AG Charles Foi is also facing a civil suit from one of the doctors whom he tried to railroad on baseless charges of mercy killing in post-Katrina New Orleans.

Suffice it to say that he's not in very good shape for the upcoming election.

May 25, 2007

Barbour's post-Katrina "miracle"


Lights Out, originally uploaded by brandonj74.

Chris Kromm and Sue Sturgis shine a hard light on Katrina recovery in Mississippi:

Today, Hancock County and the rest of coastal Mississippi are 21 months into a recovery that has garnered Gov. Haley Barbour lavish praise. Governing magazine named Barbour its 2006 Public Official of the Year largely due to his supposed post-Katrina leadership and savvy, including his skill in convincing federal lawmakers to channel billions of relief dollars to the Magnolia State. As Billy Hewes III, a Republican official from Gulfport, said: "He is to Katrina what Rudy Giuliani was to 9/11." Outsiders might be surprised to learn then, that despite the plaudits, and despite the fact that Barbour's GOP connections seem to have won him a disproportionate share of relief money from Washington, post-Katrina recovery in some of the hardest-hit areas of the Mississippi coast is moving as fast as molasses in winter. [Salon]

We learn that almost two years after the storm, residents of Hancock County, still aren't getting their mail because their post office still hasn't been rebuilt. Nor, for that matter, has any other major public building in the county.

Pretty shabby, when you consider how much more generous the Bush administration has been towards Barbour's Republican MS than it has been to Blanco's Democratic LA.
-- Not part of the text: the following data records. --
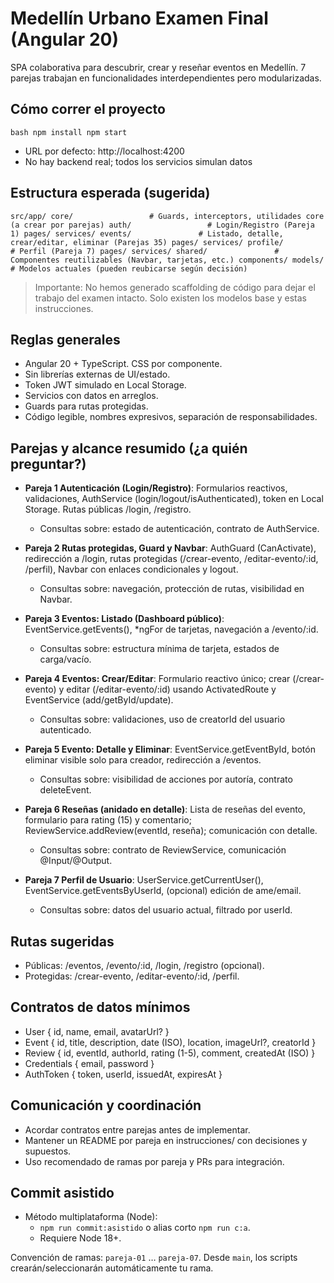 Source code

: ﻿# Medellín Urbano  Examen Final (Angular 20)

SPA colaborativa para descubrir, crear y reseñar eventos en Medellín. 7 parejas trabajan en funcionalidades interdependientes pero modularizadas.

## Cómo correr el proyecto

`bash
npm install
npm start
`

- URL por defecto: http://localhost:4200
- No hay backend real; todos los servicios simulan datos

## Estructura esperada (sugerida)

`
src/app/
  core/                 # Guards, interceptors, utilidades core (a crear por parejas)
  auth/                 # Login/Registro (Pareja 1)
    pages/
    services/
  events/               # Listado, detalle, crear/editar, eliminar (Parejas 35)
    pages/
    services/
  profile/              # Perfil (Pareja 7)
    pages/
    services/
  shared/               # Componentes reutilizables (Navbar, tarjetas, etc.)
    components/
    models/             # Modelos actuales (pueden reubicarse según decisión)
`

> Importante: No hemos generado scaffolding de código para dejar el trabajo del examen intacto. Solo existen los modelos base y estas instrucciones.

## Reglas generales
- Angular 20 + TypeScript. CSS por componente.
- Sin librerías externas de UI/estado.
- Token JWT simulado en Local Storage.
- Servicios con datos en arreglos.
- Guards para rutas protegidas.
- Código legible, nombres expresivos, separación de responsabilidades.

## Parejas y alcance resumido (¿a quién preguntar?)

- **Pareja 1  Autenticación (Login/Registro)**: Formularios reactivos, validaciones, AuthService (login/logout/isAuthenticated), token en Local Storage. Rutas públicas /login, /registro.
  - Consultas sobre: estado de autenticación, contrato de AuthService.

- **Pareja 2  Rutas protegidas, Guard y Navbar**: AuthGuard (CanActivate), redirección a /login, rutas protegidas (/crear-evento, /editar-evento/:id, /perfil), Navbar con enlaces condicionales y logout.
  - Consultas sobre: navegación, protección de rutas, visibilidad en Navbar.

- **Pareja 3  Eventos: Listado (Dashboard público)**: EventService.getEvents(), *ngFor de tarjetas, navegación a /evento/:id.
  - Consultas sobre: estructura mínima de tarjeta, estados de carga/vacío.

- **Pareja 4  Eventos: Crear/Editar**: Formulario reactivo único; crear (/crear-evento) y editar (/editar-evento/:id) usando ActivatedRoute y EventService (add/getById/update).
  - Consultas sobre: validaciones, uso de creatorId del usuario autenticado.

- **Pareja 5  Evento: Detalle y Eliminar**: EventService.getEventById, botón eliminar visible solo para creador, redirección a /eventos.
  - Consultas sobre: visibilidad de acciones por autoría, contrato deleteEvent.

- **Pareja 6  Reseñas (anidado en detalle)**: Lista de reseñas del evento, formulario para rating (15) y comentario; ReviewService.addReview(eventId, reseña); comunicación con detalle.
  - Consultas sobre: contrato de ReviewService, comunicación @Input/@Output.

- **Pareja 7  Perfil de Usuario**: UserService.getCurrentUser(), EventService.getEventsByUserId, (opcional) edición de 
ame/email.
  - Consultas sobre: datos del usuario actual, filtrado por userId.

## Rutas sugeridas
- Públicas: /eventos, /evento/:id, /login, /registro (opcional).
- Protegidas: /crear-evento, /editar-evento/:id, /perfil.

## Contratos de datos mínimos
- User { id, name, email, avatarUrl? }
- Event { id, title, description, date (ISO), location, imageUrl?, creatorId }
- Review { id, eventId, authorId, rating (1-5), comment, createdAt (ISO) }
- Credentials { email, password }
- AuthToken { token, userId, issuedAt, expiresAt }

## Comunicación y coordinación
- Acordar contratos entre parejas antes de implementar.
- Mantener un README por pareja en instrucciones/ con decisiones y supuestos.
- Uso recomendado de ramas por pareja y PRs para integración.

## Commit asistido
- Método multiplataforma (Node):
  - `npm run commit:asistido` o alias corto `npm run c:a`.
  - Requiere Node 18+.

Convención de ramas: `pareja-01` … `pareja-07`. Desde `main`, los scripts crearán/seleccionarán automáticamente tu rama.
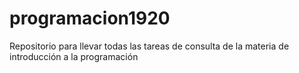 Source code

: # programacion1920
Repositorio para llevar todas las tareas de consulta de la materia de introducción a la programación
Read Kromm and Sturgis to learn why Barbour is being hailed as reconstruction hero while alligators are still prowling the ruins of the Mississippi Gulf Coast.

May 07, 2007

Engineering expert: NOLA levee repairs flawed

On a recent fact-finding tour, civil engineering expert Bob Bea observed serious flaws in the repairs on New Orleans' levees:

The most troubling, Dr. Bea said, was erosion on a levee by the Mississippi River Gulf Outlet, a navigation canal that helped channel water into New Orleans during the storm.

Breaches in that 13-mile levee devastated communities in St. Bernard Parish, just east of New Orleans, and the rapid reconstruction of the barrier was hailed as one of the corps’ most significant rebuilding achievements in the months after the storm.

But Dr. Bea, an author of a blistering 2006 report on the levee failures paid for by the National Science Foundation, said erosion furrows, or rills, suggest that “the risks are still high.” Heavy storms, he said, may cause “tear-on-the-dotted-line levees.” [NYT]

After being informed of the safety concerns raised by Bea and other independent experts, Sen. Mary Landrieu sent a letter to the Army Corps of Engineers asking whether the repairs were sufficient to protect the levee system.

The Corps stands by its work.

National Geographic sponsored Bea's tour as part of its ongoing coverage of levee-related issues.

April 22, 2007

Corps rebuilding floodwall weaker than pre-Katrina

Harry Shearer points to some disquieting news out of New Orleans: According to the Times Picayune, The Army Corps of Engineers is restoring the 17th Street Canal floodwall with steel pilings 13 feet shorter than the originals.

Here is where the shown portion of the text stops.